The ones who were more comfortable with it had no problem with it, and pretty soon people were rolling shaking the gnome down and figuring out why he was here and what the mirror he had was. If they gave me more detail about what they were doing, in game, I'd respond with more detail, or an extra benefit within the challenge.

I had players asking me questions about history. This, I don't think, is entirely on account of the skill challenge format. Having a shiny poster map with little bits of detail to latch had something to do with it, and reminded me to use visual aids more often. But the skill challenge gave them permission and time to ask questions, by explicitly giving the spotlight to each player in turn. And it made it easy for me to give them little rewards for doing so, and to turn the information from "boring DM lecture" to "something I found out by asking the right questions and getting lucky."

Oh, and most of the answers I made up on the spot, which was fun. It was based on some ideas I'd been thinking about for what they might do next, if they get that far, but now I have some specific detail for further adventures -- a dragon named Malebraxis, whose now young adult children have infested the mountains to the north.

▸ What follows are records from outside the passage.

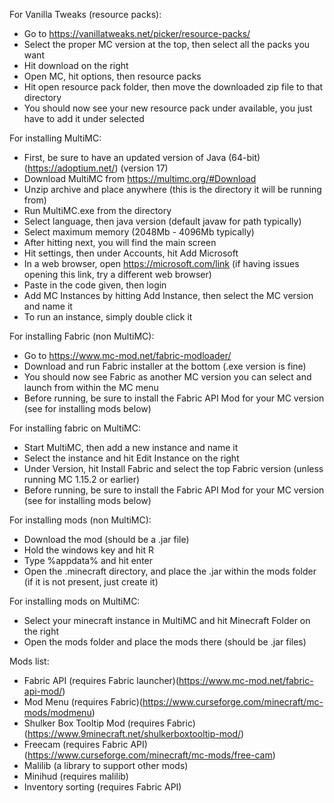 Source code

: For Vanilla Tweaks (resource packs):
- Go to https://vanillatweaks.net/picker/resource-packs/
- Select the proper MC version at the top, then select all the packs you want
- Hit download on the right
- Open MC, hit options, then resource packs
- Hit open resource pack folder, then move the downloaded zip file to that directory
- You should now see your new resource pack under available, you just have to add it under selected

For installing MultiMC:
- First, be sure to have an updated version of Java (64-bit) (https://adoptium.net/) (version 17)
- Download MultiMC from https://multimc.org/#Download
- Unzip archive and place anywhere (this is the directory it will be running from)
- Run MultiMC.exe from the directory
- Select language, then java version (default javaw for path typically)
- Select maximum memory (2048Mb - 4096Mb typically)
- After hitting next, you will find the main screen
- Hit settings, then under Accounts, hit Add Microsoft
- In a web browser, open https://microsoft.com/link (if having issues opening this link, try a different web browser)
- Paste in the code given, then login
- Add MC Instances by hitting Add Instance, then select the MC version and name it
- To run an instance, simply double click it

For installing Fabric (non MultiMC):
- Go to https://www.mc-mod.net/fabric-modloader/
- Download and run Fabric installer at the bottom (.exe version is fine)
- You should now see Fabric as another MC version you can select and launch from within the MC menu
- Before running, be sure to install the Fabric API Mod for your MC version (see for installing mods below)

For installing fabric on MultiMC:
- Start MultiMC, then add a new instance and name it
- Select the instance and hit Edit Instance on the right
- Under Version, hit Install Fabric and select the top Fabric version (unless running MC 1.15.2 or earlier)
- Before running, be sure to install the Fabric API Mod for your MC version (see for installing mods below)

For installing mods (non MultiMC):
- Download the mod (should be a .jar file)
- Hold the windows key and hit R
- Type %appdata% and hit enter
- Open the .minecraft directory, and place the .jar within the mods folder (if it is not present, just create it)

For installing mods on MultiMC:
- Select your minecraft instance in MultiMC and hit Minecraft Folder on the right
- Open the mods folder and place the mods there (should be .jar files)

Mods list:
- Fabric API (requires Fabric launcher)(https://www.mc-mod.net/fabric-api-mod/)
- Mod Menu (requires Fabric)(https://www.curseforge.com/minecraft/mc-mods/modmenu)
- Shulker Box Tooltip Mod (requires Fabric)(https://www.9minecraft.net/shulkerboxtooltip-mod/)
- Freecam (requires Fabric API)(https://www.curseforge.com/minecraft/mc-mods/free-cam)
- Malilib (a library to support other mods)
- Minihud (requires malilib)
- Inventory sorting (requires Fabric API) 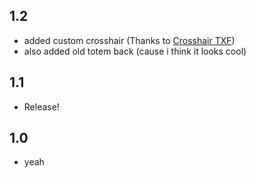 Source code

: ## 1.2
* added custom crosshair (Thanks to [Crosshair TXF](https://modrinth.com/resourcepack/crosshair-txf))
* also added old totem back (cause i think it looks cool)

## 1.1
* Release!

## 1.0
* yeah
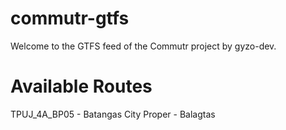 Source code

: # commutr-gtfs

Welcome to the GTFS feed of the Commutr project by gyzo-dev.

# Available Routes

TPUJ_4A_BP05 - Batangas City Proper - Balagtas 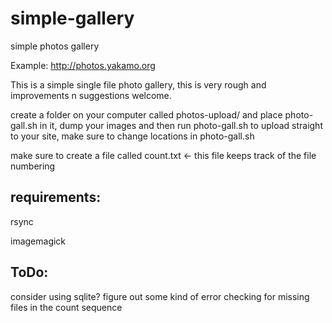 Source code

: # simple-gallery
simple photos gallery

Example: http://photos.yakamo.org

This is a simple single file photo gallery, this is very rough and improvements n suggestions welcome.

create a folder on your computer called photos-upload/ and place photo-gall.sh in it, dump your images and then run photo-gall.sh to upload straight to your site, make sure to change locations in photo-gall.sh

make sure to create a file called count.txt <- this file keeps track of the file numbering

requirements:
-------------
rsync

imagemagick


ToDo:
-----

consider using sqlite?
figure out some kind of error checking for missing files in the count sequence
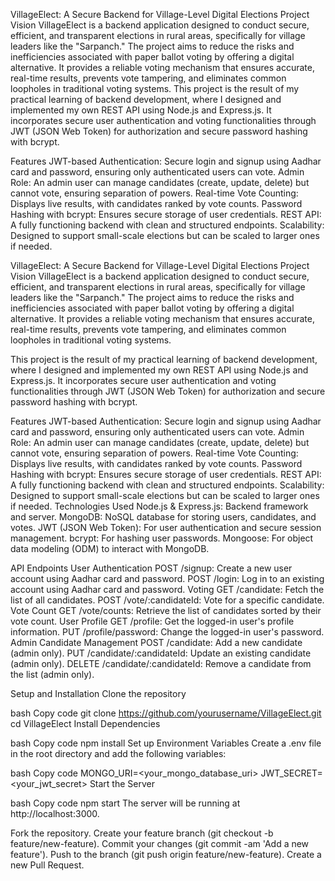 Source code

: VillageElect: A Secure Backend for Village-Level Digital Elections
Project Vision
VillageElect is a backend application designed to conduct secure, efficient, and transparent elections in rural areas, specifically for village leaders like the "Sarpanch." The project aims to reduce the risks and inefficiencies associated with paper ballot voting by offering a digital alternative. It provides a reliable voting mechanism that ensures accurate, real-time results, prevents vote tampering, and eliminates common loopholes in traditional voting systems.
This project is the result of my practical learning of backend development, where I designed and implemented my own REST API using Node.js and Express.js. It incorporates secure user authentication and voting functionalities through JWT (JSON Web Token) for authorization and secure password hashing with bcrypt.

Features
JWT-based Authentication: Secure login and signup using Aadhar card and password, ensuring only authenticated users can vote.
Admin Role: An admin user can manage candidates (create, update, delete) but cannot vote, ensuring separation of powers.
Real-time Vote Counting: Displays live results, with candidates ranked by vote counts.
Password Hashing with bcrypt: Ensures secure storage of user credentials.
REST API: A fully functioning backend with clean and structured endpoints.
Scalability: Designed to support small-scale elections but can be scaled to larger ones if needed.


VillageElect: A Secure Backend for Village-Level Digital Elections
Project Vision
VillageElect is a backend application designed to conduct secure, efficient, and transparent elections in rural areas, specifically for village leaders like the "Sarpanch." The project aims to reduce the risks and inefficiencies associated with paper ballot voting by offering a digital alternative. It provides a reliable voting mechanism that ensures accurate, real-time results, prevents vote tampering, and eliminates common loopholes in traditional voting systems.

This project is the result of my practical learning of backend development, where I designed and implemented my own REST API using Node.js and Express.js. It incorporates secure user authentication and voting functionalities through JWT (JSON Web Token) for authorization and secure password hashing with bcrypt.

Features
JWT-based Authentication: Secure login and signup using Aadhar card and password, ensuring only authenticated users can vote.
Admin Role: An admin user can manage candidates (create, update, delete) but cannot vote, ensuring separation of powers.
Real-time Vote Counting: Displays live results, with candidates ranked by vote counts.
Password Hashing with bcrypt: Ensures secure storage of user credentials.
REST API: A fully functioning backend with clean and structured endpoints.
Scalability: Designed to support small-scale elections but can be scaled to larger ones if needed.
Technologies Used
Node.js & Express.js: Backend framework and server.
MongoDB: NoSQL database for storing users, candidates, and votes.
JWT (JSON Web Token): For user authentication and secure session management.
bcrypt: For hashing user passwords.
Mongoose: For object data modeling (ODM) to interact with MongoDB.

API Endpoints
User Authentication
POST /signup: Create a new user account using Aadhar card and password.
POST /login: Log in to an existing account using Aadhar card and password.
Voting
GET /candidate: Fetch the list of all candidates.
POST /vote/:candidateId: Vote for a specific candidate.
Vote Count
GET /vote/counts: Retrieve the list of candidates sorted by their vote count.
User Profile
GET /profile: Get the logged-in user's profile information.
PUT /profile/password: Change the logged-in user's password.
Admin Candidate Management
POST /candidate: Add a new candidate (admin only).
PUT /candidate/:candidateId: Update an existing candidate (admin only).
DELETE /candidate/:candidateId: Remove a candidate from the list (admin only).



Setup and Installation
Clone the repository

bash
Copy code
git clone https://github.com/yourusername/VillageElect.git
cd VillageElect
Install Dependencies

bash
Copy code
npm install
Set up Environment Variables
Create a .env file in the root directory and add the following variables:

bash
Copy code
MONGO_URI=<your_mongo_database_uri>
JWT_SECRET=<your_jwt_secret>
Start the Server

bash
Copy code
npm start
The server will be running at http://localhost:3000.

Fork the repository.
Create your feature branch (git checkout -b feature/new-feature).
Commit your changes (git commit -am 'Add a new feature').
Push to the branch (git push origin feature/new-feature).
Create a new Pull Request.
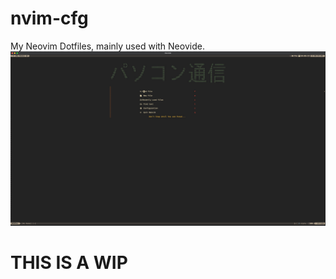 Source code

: # nvim-cfg

My Neovim Dotfiles, mainly used with Neovide.
![Home](screenshots/home.jpg)

# THIS IS A WIP
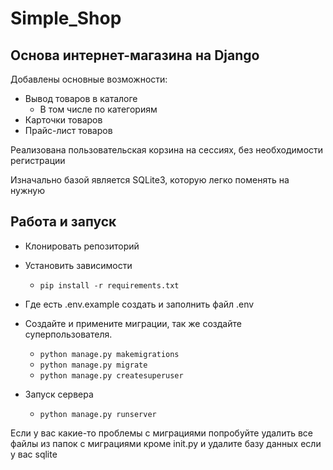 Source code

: # Simple_Shop
## Основа интернет-магазина на Django
Добавлены основные возможности:
- Вывод товаров в каталоге
  - В том числе по категориям
- Карточки товаров
- Прайс-лист товаров

Реализована пользовательская корзина на сессиях, без необходимости регистрации

Изначально базой является SQLite3, которую легко поменять на нужную

## Работа и запуск
- Клонировать репозиторий
- Установить зависимости

  - `pip install -r requirements.txt`
  
- Где есть .env.example создать и заполнить файл .env

- Создайте и примените миграции, так же создайте суперпользователя.

   - `python manage.py makemigrations`
   - `python manage.py migrate`
   - `python manage.py createsuperuser`
   
 - Запуск сервера
   - `python manage.py runserver`

Если у вас какие-то проблемы с миграциями попробуйте удалить все файлы из папок с миграциями кроме init.py и удалите базу данных если у вас sqlite
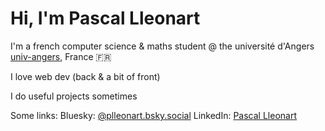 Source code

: # Hi, I'm Pascal Lleonart

I'm a french computer science & maths student @ the université d'Angers [univ-angers](https://github.com/univ-angers), France :fr:

I love web dev (back & a bit of front)

I do useful projects sometimes

Some links:
Bluesky: [@plleonart.bsky.social](https://bsky.app/profile/plleonart.bsky.social)
LinkedIn: [Pascal Lleonart](https://www.linkedin.com/in/pascal-lleonart-564856325)
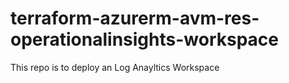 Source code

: # terraform-azurerm-avm-res-operationalinsights-workspace

This repo is to deploy an Log Anayltics Workspace
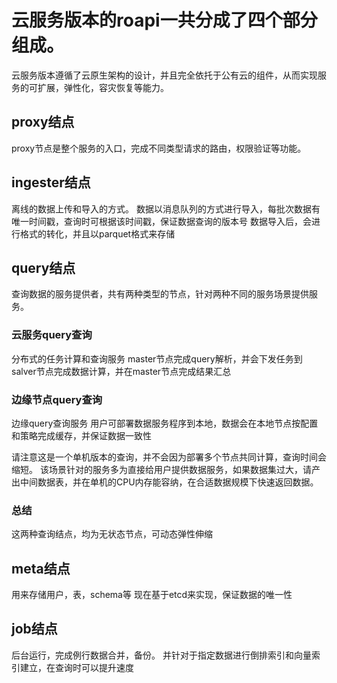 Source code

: # 云服务版本的roapi一共分成了四个部分组成。
云服务版本遵循了云原生架构的设计，并且完全依托于公有云的组件，从而实现服务的可扩展，弹性化，容灾恢复等能力。


## proxy结点

proxy节点是整个服务的入口，完成不同类型请求的路由，权限验证等功能。

## ingester结点

离线的数据上传和导入的方式。
数据以消息队列的方式进行导入，每批次数据有唯一时间戳，查询时可根据该时间戳，保证数据查询的版本号
数据导入后，会进行格式的转化，并且以parquet格式来存储

## query结点

查询数据的服务提供者，共有两种类型的节点，针对两种不同的服务场景提供服务。

### 云服务query查询
分布式的任务计算和查询服务
master节点完成query解析，并会下发任务到salver节点完成数据计算，并在master节点完成结果汇总

### 边缘节点query查询
边缘query查询服务
用户可部署数据服务程序到本地，数据会在本地节点按配置和策略完成缓存，并保证数据一致性

请注意这是一个单机版本的查询，并不会因为部署多个节点共同计算，查询时间会缩短。
该场景针对的服务多为直接给用户提供数据服务，如果数据集过大，请产出中间数据表，并在单机的CPU内存能容纳，在合适数据规模下快速返回数据。

### 总结
这两种查询结点，均为无状态节点，可动态弹性伸缩

## meta结点

用来存储用户，表，schema等
现在基于etcd来实现，保证数据的唯一性


## job结点

后台运行，完成例行数据合并，备份。
并针对于指定数据进行倒排索引和向量索引建立，在查询时可以提升速度
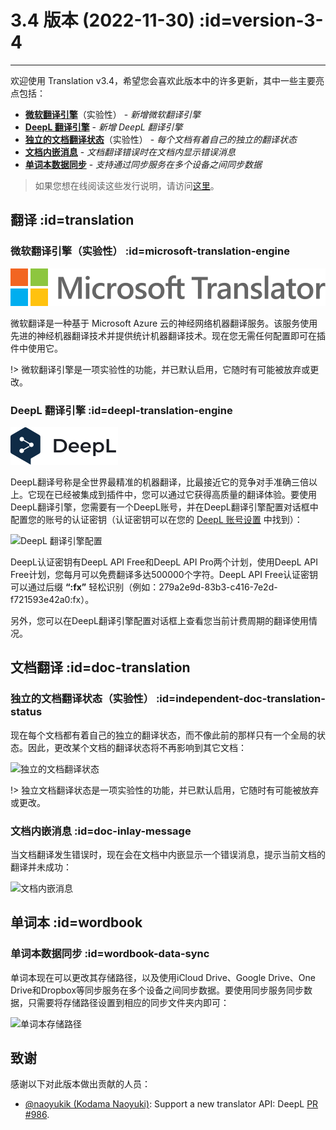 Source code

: # 3.4 版本 (2022-11-30) :id=version-3-4

---

欢迎使用 Translation v3.4，希望您会喜欢此版本中的许多更新，其中一些主要亮点包括：

- [**微软翻译引擎**](#microsoft-translation-engine)（实验性） - _新增微软翻译引擎_
- [**DeepL 翻译引擎**](#deepl-translation-engine) - _新增 DeepL 翻译引擎_
- [**独立的文档翻译状态**](#independent-doc-translation-status)（实验性） - _每个文档有着自己的独立的翻译状态_
- [**文档内嵌消息**](#doc-inlay-message) - _文档翻译错误时在文档内显示错误消息_
- [**单词本数据同步**](#wordbook-data-sync) - _支持通过同步服务在多个设备之间同步数据_

> 如果您想在线阅读这些发行说明，请访问[这里](#/updates ':ignore :target=_blank')。


## 翻译 :id=translation
### 微软翻译引擎（实验性） :id=microsoft-translation-engine

![微软翻译引擎](/img/logo/microsoft_translator.svg)

微软翻译是一种基于 Microsoft Azure 云的神经网络机器翻译服务。该服务使用先进的神经机器翻译技术并提供统计机器翻译技术。现在您无需任何配置即可在插件中使用它。

!> 微软翻译引擎是一项实验性的功能，并已默认启用，它随时有可能被放弃或更改。

### DeepL 翻译引擎 :id=deepl-translation-engine

![DeepL 翻译引擎](/img/logo/deepl_translate.svg ':size=x40')

DeepL翻译号称是全世界最精准的机器翻译，比最接近它的竞争对手准确三倍以上。它现在已经被集成到插件中，您可以通过它获得高质量的翻译体验。要使用DeepL翻译引擎，您需要有一个DeepL账号，并在DeepL翻译引擎配置对话框中配置您的账号的认证密钥（认证密钥可以在您的 [DeepL 账号设置](https://www.deepl.com/account) 中找到）：

![DeepL 翻译引擎配置](/updates/img/v3_4/deepl_settings.png)

DeepL认证密钥有DeepL API Free和DeepL API Pro两个计划，使用DeepL API Free计划，您每月可以免费翻译多达500000个字符。DeepL API Free认证密钥可以通过后缀 **“:fx”** 轻松识别（例如：279a2e9d-83b3-c416-7e2d-f721593e42a0:fx）。

另外，您可以在DeepL翻译引擎配置对话框上查看您当前计费周期的翻译使用情况。

## 文档翻译 :id=doc-translation
### 独立的文档翻译状态（实验性） :id=independent-doc-translation-status

现在每个文档都有着自己的独立的翻译状态，而不像此前的那样只有一个全局的状态。因此，更改某个文档的翻译状态将不再影响到其它文档：

![独立的文档翻译状态](/updates/img/v3_4/translation_state.gif)

!> 独立文档翻译状态是一项实验性的功能，并已默认启用，它随时有可能被放弃或更改。

### 文档内嵌消息 :id=doc-inlay-message

当文档翻译发生错误时，现在会在文档中内嵌显示一个错误消息，提示当前文档的翻译并未成功：

![文档内嵌消息](/updates/img/v3_4/doc_inlay_msg.png)

## 单词本 :id=wordbook
### 单词本数据同步 :id=wordbook-data-sync

单词本现在可以更改其存储路径，以及使用iCloud Drive、Google Drive、One Drive和Dropbox等同步服务在多个设备之间同步数据。要使用同步服务同步数据，只需要将存储路径设置到相应的同步文件夹内即可：

![单词本存储路径](/updates/img/v3_4/wordbook_storage_path.png ':class=round')

## 致谢

感谢以下对此版本做出贡献的人员：

- [@naoyukik (Kodama Naoyuki)](https://github.com/naoyukik): Support a new translator API: DeepL [PR #986](https://github.com/YiiGuxing/TranslationPlugin/pull/986). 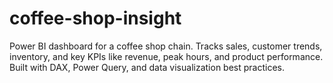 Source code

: # coffee-shop-insight
Power BI dashboard for a coffee shop chain. Tracks sales, customer trends, inventory, and key KPIs like revenue, peak hours, and product performance. Built with DAX, Power Query, and data visualization best practices.
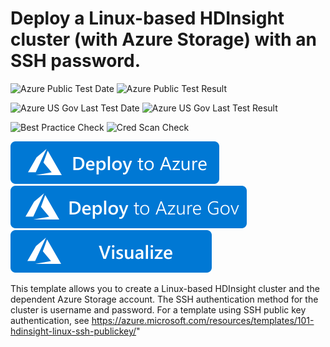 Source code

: # Deploy a Linux-based HDInsight cluster (with Azure Storage) with an SSH password.

![Azure Public Test Date](https://azurequickstartsservice.blob.core.windows.net/badges/101-hdinsight-linux-ssh-password/PublicLastTestDate.svg)
![Azure Public Test Result](https://azurequickstartsservice.blob.core.windows.net/badges/101-hdinsight-linux-ssh-password/PublicDeployment.svg)

![Azure US Gov Last Test Date](https://azurequickstartsservice.blob.core.windows.net/badges/101-hdinsight-linux-ssh-password/FairfaxLastTestDate.svg)
![Azure US Gov Last Test Result](https://azurequickstartsservice.blob.core.windows.net/badges/101-hdinsight-linux-ssh-password/FairfaxDeployment.svg)

![Best Practice Check](https://azurequickstartsservice.blob.core.windows.net/badges/101-hdinsight-linux-ssh-password/BestPracticeResult.svg)
![Cred Scan Check](https://azurequickstartsservice.blob.core.windows.net/badges/101-hdinsight-linux-ssh-password/CredScanResult.svg)

[![Deploy To Azure](https://raw.githubusercontent.com/Azure/azure-quickstart-templates/master/1-CONTRIBUTION-GUIDE/images/deploytoazure.svg?sanitize=true)](https://portal.azure.com/#create/Microsoft.Template/uri/https%3A%2F%2Fraw.githubusercontent.com%2FAzure%2Fazure-quickstart-templates%2Fmaster%2F101-hdinsight-linux-ssh-password%2Fazuredeploy.json)
[![Deploy To Azure US Gov](https://raw.githubusercontent.com/Azure/azure-quickstart-templates/master/1-CONTRIBUTION-GUIDE/images/deploytoazuregov.svg?sanitize=true)](https://portal.azure.us/#create/Microsoft.Template/uri/https%3A%2F%2Fraw.githubusercontent.com%2FAzure%2Fazure-quickstart-templates%2Fmaster%2F101-hdinsight-linux-ssh-password%2Fazuredeploy.json)
[![Visualize](https://raw.githubusercontent.com/Azure/azure-quickstart-templates/master/1-CONTRIBUTION-GUIDE/images/visualizebutton.svg?sanitize=true)](http://armviz.io/#/?load=https%3A%2F%2Fraw.githubusercontent.com%2FAzure%2Fazure-quickstart-templates%2Fmaster%2F101-hdinsight-linux-ssh-password%2Fazuredeploy.json)

This template allows you to create a Linux-based HDInsight cluster and the dependent Azure Storage account. The SSH authentication method for the cluster is username and password. For a template using SSH public key authentication, see https://azure.microsoft.com/resources/templates/101-hdinsight-linux-ssh-publickey/"
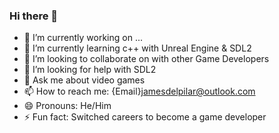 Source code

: ### Hi there 👋



- 🔭 I’m currently working on ...
- 🌱 I’m currently learning c++ with Unreal Engine & SDL2
- 👯 I’m looking to collaborate on with other Game Developers
- 🤔 I’m looking for help with SDL2
- 💬 Ask me about video games
- 📫 How to reach me: {Email}jamesdelpilar@outlook.com
- 😄 Pronouns: He/Him
- ⚡ Fun fact: Switched careers to become a game developer

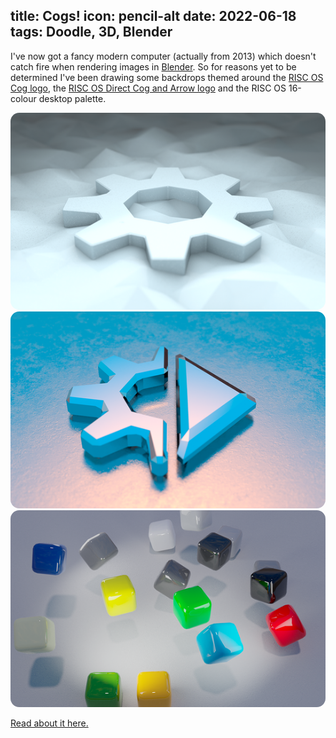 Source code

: title: Cogs!
icon: pencil-alt
date: 2022-06-18
tags: Doodle, 3D, Blender
----

<!-- begin summary -->

I've now got a fancy modern computer (actually from 2013) which doesn't catch fire when rendering images in [Blender](https://www.blender.org/). So for reasons yet to be determined I've been drawing some backdrops themed around the [RISC OS Cog logo](https://en.wikipedia.org/wiki/RISC_OS_Open#/media/File:Riscos_rool_logo_cog_svgedit_fitcanvastocontent.svg), the [RISC OS Direct Cog and Arrow logo](https://www.riscosdev.com/direct/) and the RISC OS 16-colour desktop palette.

<img style="border-radius: 1em" src="../doodles/cogs/thumbs/snowcog.png">
<img style="border-radius: 1em" src="../doodles/cogs/thumbs/directagain-srgb.png">
<img style="border-radius: 1em" src="../doodles/cogs/thumbs/palettecubes-srgb.png">

[Read about it here.](../doodles/cogs.html)

<!-- end summary -->
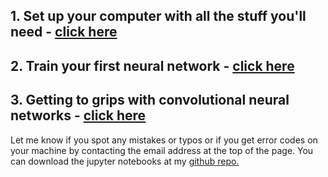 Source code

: ## 1. Set up your computer with all the stuff you'll need - <a href="set-up.html">click here</a>
## 2. Train your first neural network - <a href="simple_ANN.html">click here</a>
## 3. Getting to grips with convolutional neural networks - <a href="CNN_classifier.html">click here</a>

Let me know if you spot any mistakes or typos or if you get error codes on your machine by contacting the email address at the top of the page. You can download the jupyter notebooks at my <a href="https://github.com/slack-a-jack/ml-getting-started/tutorial_notebooks">github repo.</a>
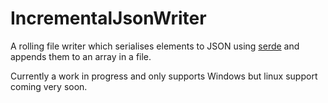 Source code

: # IncrementalJsonWriter

A rolling file writer which serialises elements to JSON using [serde](https://github.com/serde-rs/json) and appends them to an array in a file. 

Currently a work in progress and only supports Windows but linux support coming very soon.  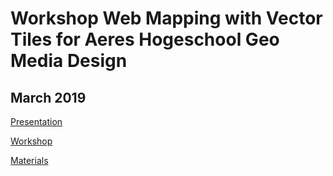 # Workshop Web Mapping with Vector Tiles for Aeres Hogeschool Geo Media Design 
## March 2019

[Presentation](https://nieneb.github.io/aeres_workshop/)

[Workshop](https://github.com/NieneB/aeres_workshop/wiki)

[Materials](https://github.com/NieneB/aeres_workshop/archive/master.zip) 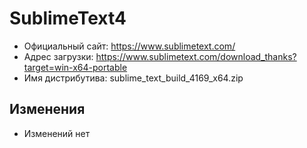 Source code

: # SublimeText4

* Официальный сайт: https://www.sublimetext.com/
* Адрес загрузки: https://www.sublimetext.com/download_thanks?target=win-x64-portable
* Имя дистрибутива: sublime_text_build_4169_x64.zip

## Изменения
* Изменений нет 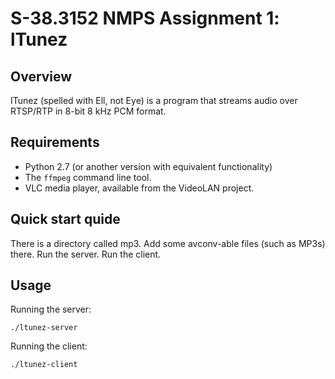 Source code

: S-38.3152 NMPS Assignment 1: lTunez
===================================

Overview
--------

ITunez (spelled with Ell, not Eye) is a program that streams audio over RTSP/RTP in 8-bit 8 kHz PCM format.

Requirements
------------

* Python 2.7 (or another version with equivalent functionality)
* The `ffmpeg` command line tool.
* VLC media player, available from the VideoLAN project.

Quick start quide
-----------------

There is a directory called mp3. Add some avconv-able files (such as MP3s) there.
Run the server. Run the client.

Usage
-----

Running the server:

    ./ltunez-server

Running the client:

    ./ltunez-client
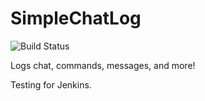 SimpleChatLog
=====================

![Build Status](https://travis-ci.org/ConnorLinfoot/SimpleChatLog.svg)

Logs chat, commands, messages, and more!


Testing for Jenkins.
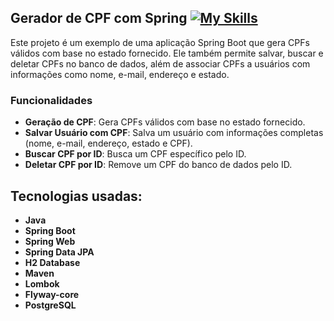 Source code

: ## Gerador de CPF com Spring [![My Skills](https://skillicons.dev/icons?i=spring&theme=)](https://spring.io/projects/spring-boot)

Este projeto é um exemplo de uma aplicação Spring Boot que gera CPFs válidos com base no estado fornecido. Ele também permite salvar, buscar e deletar CPFs no banco de dados, além de associar CPFs a usuários com informações como nome, e-mail, endereço e estado.

### Funcionalidades

- **Geração de CPF**: Gera CPFs válidos com base no estado fornecido.
- **Salvar Usuário com CPF**: Salva um usuário com informações completas (nome, e-mail, endereço, estado e CPF).
- **Buscar CPF por ID**: Busca um CPF específico pelo ID.
- **Deletar CPF por ID**: Remove um CPF do banco de dados pelo ID.

## Tecnologias usadas:

- **Java**
- **Spring Boot**
- **Spring Web**
- **Spring Data JPA**
- **H2 Database**
- **Maven**
- **Lombok**
- **Flyway-core**
- **PostgreSQL**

I'll be doing this again. Even if it turns into a special event thing rather than my usual way to handle such encounters, it makes a good change of pace, and it's nice to have the structure there to fall back on.

3 comments:

  1. I like skill challenges a lot. much bantering has been done on the math of skill challenges and how it doesn't work, but I haven't yet found that. In the notes from my last session, I detail out some of the skill challenges I used to cool effect.

    There are so many ways you can use skill challenges to provide interactive narratives, while still letting players roll their dice and look at their character sheet. Even though the gameplay is broken down into turns, there is no set time to each turn, so the GM can make a "montage" of the various character's action, or he can drill down to more detail as he/she feels is the best at that moment.

    Like you mentioned, it's also a great excuse for adlibbing and improv.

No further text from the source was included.